But not all of Ryan’s constituents agree with his position. On Wednesday, the Republican congressman was confronted by one such voter at a town hall in southeast Wisconsin.
“ACA subsidies are a good thing,” Michael Martincic, 64, of Oak Creek told Ryan, criticizing his Party’s repeated attempts to get rid of the health reform law.
Martincic works as a roofer and is currently paying $700 for his health insurance through his union. However, upon browsing Healthcare.gov — “it was so easy to get on the site; the whole thing only took 15 minutes,” Martincic told ThinkProgress afterward — he found that he qualified for subsidies and could be paying as little as $200 for coverage.
Martincic also told Ryan about others who had been helped by Obamacare as well, including a friend with leukemia whose out-of-pocket expenses had been cut in half. At several points, the crowd clapped and cheered for him.
Nonetheless, Ryan defended his party’s repeal votes — 51 in total — noting that some of them only aimed to chip away at particular parts of Obamacare. “We didn’t have 51 votes to repeal it altogether 51 times,” Ryan said. “That’s sort of this urban legend…there are many pieces of this law that we went after.”
Ryan’s own plan to replace Obamacare, the Patients’ Choice Act, was unveiled back in 2009. Although that plan lacks some of the consumer protections in Obamacare, it also incorporates some of the same provisions that made it into the health law. Ryan admitted last year that Obamacare does include some ideas that Republicans “have always been talking about.” But that hasn’t stopped him from repeatedly introducing budget proposals to repeal the law.
Martincic said he and his wife are still deciding whether to go through with the insurance switch, but he’s grateful to have the option. When ThinkProgress asked him whether he thinks Ryan sees the people like himself, who could benefit from Obamacare, Martincic shook his head. “He misses it.”
MARTINCIC: What Obama did was get this law passed. Whether it’s good, bad, or not, it got passed. It’s actually helping some people grow, helped this other guy [with] medication. The Republicans….By myself…I could actually…get some kind of subsidy, which would help me…
RYAN: With the ACA, one thing I want to say is we didn’t have 51 votes to repeal it altogether 51 times. I think that’s sort of like this urban legend that we said, ‘let’s repeal it.’ It’s like we did a repeal vote on the whole law.
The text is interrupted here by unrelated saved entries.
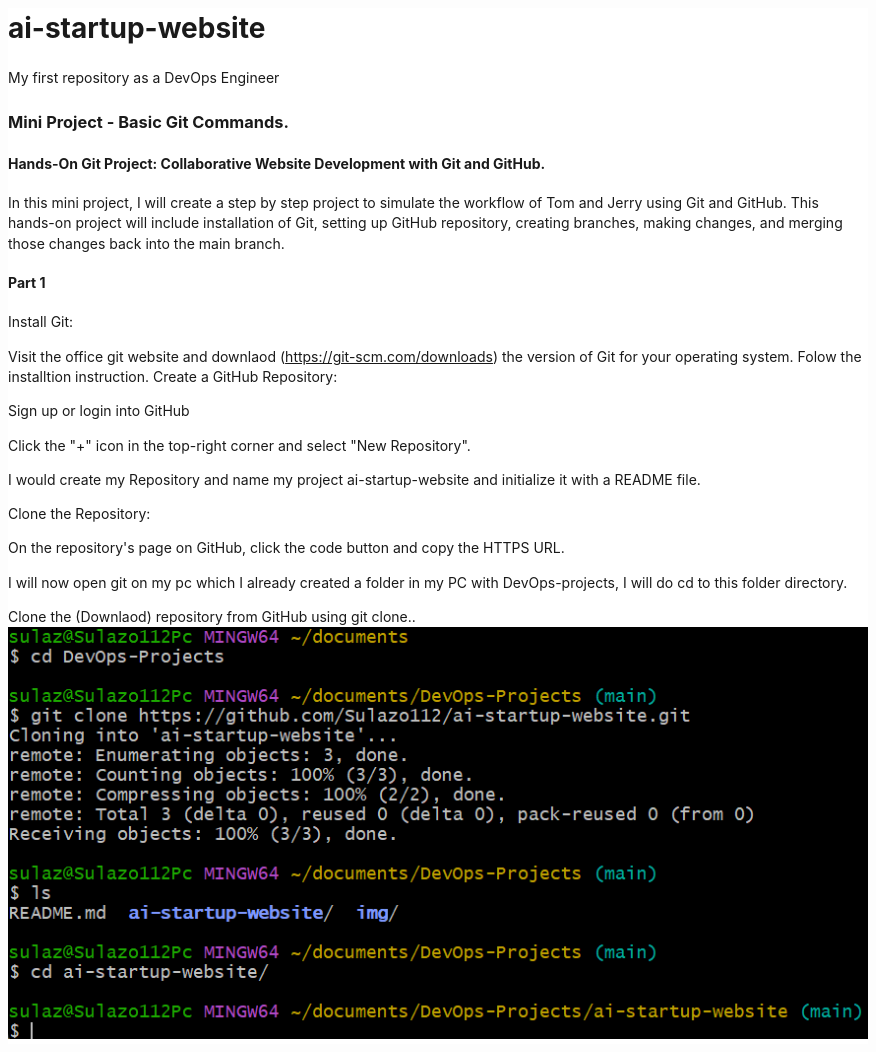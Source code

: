 # ai-startup-website
My first repository as a DevOps Engineer

### Mini Project - Basic Git Commands.

#### Hands-On Git Project: Collaborative Website Development with Git and GitHub.

In this mini project, I will create a step by step project to simulate the workflow of Tom and Jerry using Git and GitHub. This hands-on project will include installation of Git, setting up GitHub repository, creating branches, making changes, and merging those changes back into the main branch.

#### Part 1

Install Git:

Visit the office git website and downlaod (https://git-scm.com/downloads) the version of Git for your operating system. Folow the installtion instruction.
Create a GitHub Repository:

Sign up or login into GitHub

Click the "+" icon in the top-right corner and select "New Repository".

I would create my Repository and name my project ai-startup-website and initialize it with a README file.

Clone the Repository:

On the repository's page on GitHub, click the code button and copy the HTTPS URL.

I will now open git on my pc which I already created a folder in my PC with DevOps-projects, I will do cd to this folder directory.

Clone the (Downlaod) repository from GitHub using git clone..
![clonig the remote repository](./img/Cloning%20the%20new%20remote%20repository.png)
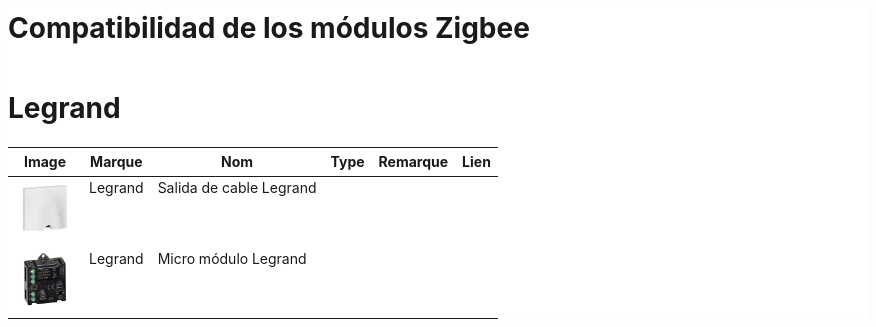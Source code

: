 # Compatibilidad de los módulos Zigbee


# Legrand

|Image|Marque|Nom|Type|Remarque|Lien|
|---|---|---|---|---|---|
|<img src="../../es_ES/zigbee/images/Legrand.Cable_outlet.png" width="60" />|Legrand|Salida de cable Legrand||||
|<img src="../../es_ES/zigbee/images/Legrand.Micromodule_switch.png" width="60" />|Legrand|Micro módulo Legrand||||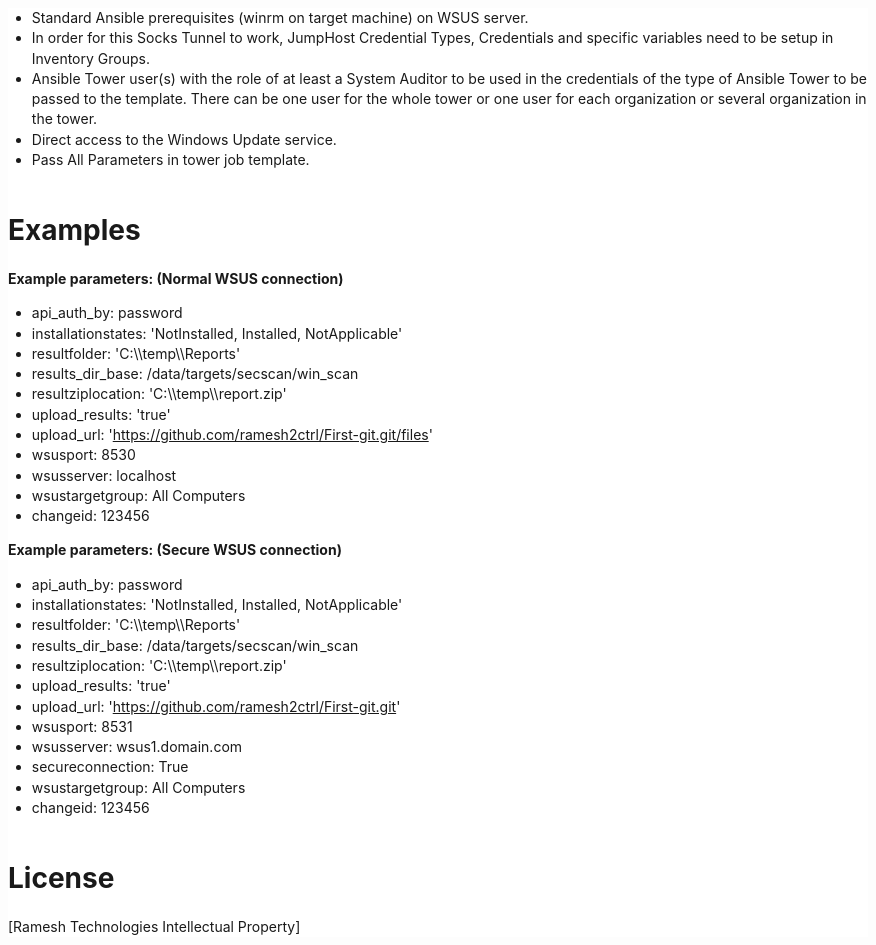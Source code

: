   * Standard Ansible prerequisites (winrm on target machine) on WSUS server.
  * In order for this Socks Tunnel to work, JumpHost Credential Types, Credentials and specific variables need to be setup in Inventory Groups.
  * Ansible Tower user(s) with the role of at least a System Auditor to be used in the credentials of the type of Ansible Tower to be passed to the template. There can be one user for the whole tower or one user for each organization or several organization in the tower.
  * Direct access to the Windows Update service.
  * Pass All Parameters in tower job template.

# Examples

**Example parameters: (Normal WSUS connection)**

* api_auth_by: password
* installationstates: 'NotInstalled, Installed, NotApplicable'
* resultfolder: 'C:\\\temp\\\Reports'
* results_dir_base: /data/targets/secscan/win_scan
* resultziplocation: 'C:\\\temp\\\report.zip'
* upload_results: 'true'
* upload_url: 'https://github.com/ramesh2ctrl/First-git.git/files'
* wsusport: 8530
* wsusserver: localhost
* wsustargetgroup: All Computers
* changeid: 123456

**Example parameters: (Secure WSUS connection)**

* api_auth_by: password
* installationstates: 'NotInstalled, Installed, NotApplicable'
* resultfolder: 'C:\\\temp\\\Reports'
* results_dir_base: /data/targets/secscan/win_scan
* resultziplocation: 'C:\\\temp\\\report.zip'
* upload_results: 'true'
* upload_url: 'https://github.com/ramesh2ctrl/First-git.git'
* wsusport: 8531
* wsusserver: wsus1.domain.com
* secureconnection: True
* wsustargetgroup: All Computers
* changeid: 123456

# License
[Ramesh Technologies Intellectual Property]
There are many pieces of this law that we’ve gone after—several of them that were made into law, so please know—I think even Democrats would acknowledge that there are a lot of problems with this law. And so we passed a lot of things changing this law—several of which were made into law—but I really do believe there’s a better way to do it than with this health care law.
My argument is that I think there are better ways at dealing with these extremely important and legitimate problems, like people with preexisting conditions—this is why I’m a big fan of risk pools. We had the [??] system in Wisconsin—it worked well, and then it had the federal government attached to it, so it was even more affordable for people with preexisting conditions. That was one of our proposals. So I do think that there are better ways of fixing this problem—affordable coverage for everybody, including people with preexisting conditions that’s a lot better than [this law]. It’s going to hurt our hospitals, it’s going to hurt Medicare, it’s going to make people buy things they don’t want to buy.